Trade at the giant Dordoy market outside Bishkek is slowly resuming to life after virtually closing down when buyers from Kazakstan stopped coming.

Kazak-Kyrgyz Border Trade Picks Up After Currency Shock

Trade at the giant Dordoy market outside Bishkek is slowly resuming to life after virtually closing down when buyers from Kazakstan stopped coming.

Friday, 20 February, 2009
The market, which serves as a wholesale purchase centre for traders from neighbouring Kazakstan, emptied when the February 4 devaluation of the Kazak tenge suddenly made it much more expensive for them to shop there.
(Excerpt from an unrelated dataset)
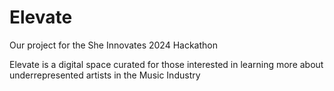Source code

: # Elevate
Our project for the She Innovates 2024 Hackathon

Elevate is a digital space curated for those interested in learning more about underrepresented artists in the Music Industry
As reporter Nurlan Abdaliev discovered, the Kazaks are now returning, although not in the kind of numbers that used to flock to Dordoy. They are adjusting to what for them are higher prices, because it is still cheaper than buying imported goods inside Kazakstan.



“We have to move on,” said Omurbek, a trader from the Kazak capital Astana. “So we’ve come and bought some stuff, at least, and we’re hoping things will get better.”



However, the market is still only a shadow of its old self, and many traders who have other options for earning a living are getting out. One clear indication of the downturn is that many of the containers the market traders use to hold their stock have “for sale” or “for rent” signs posted on them.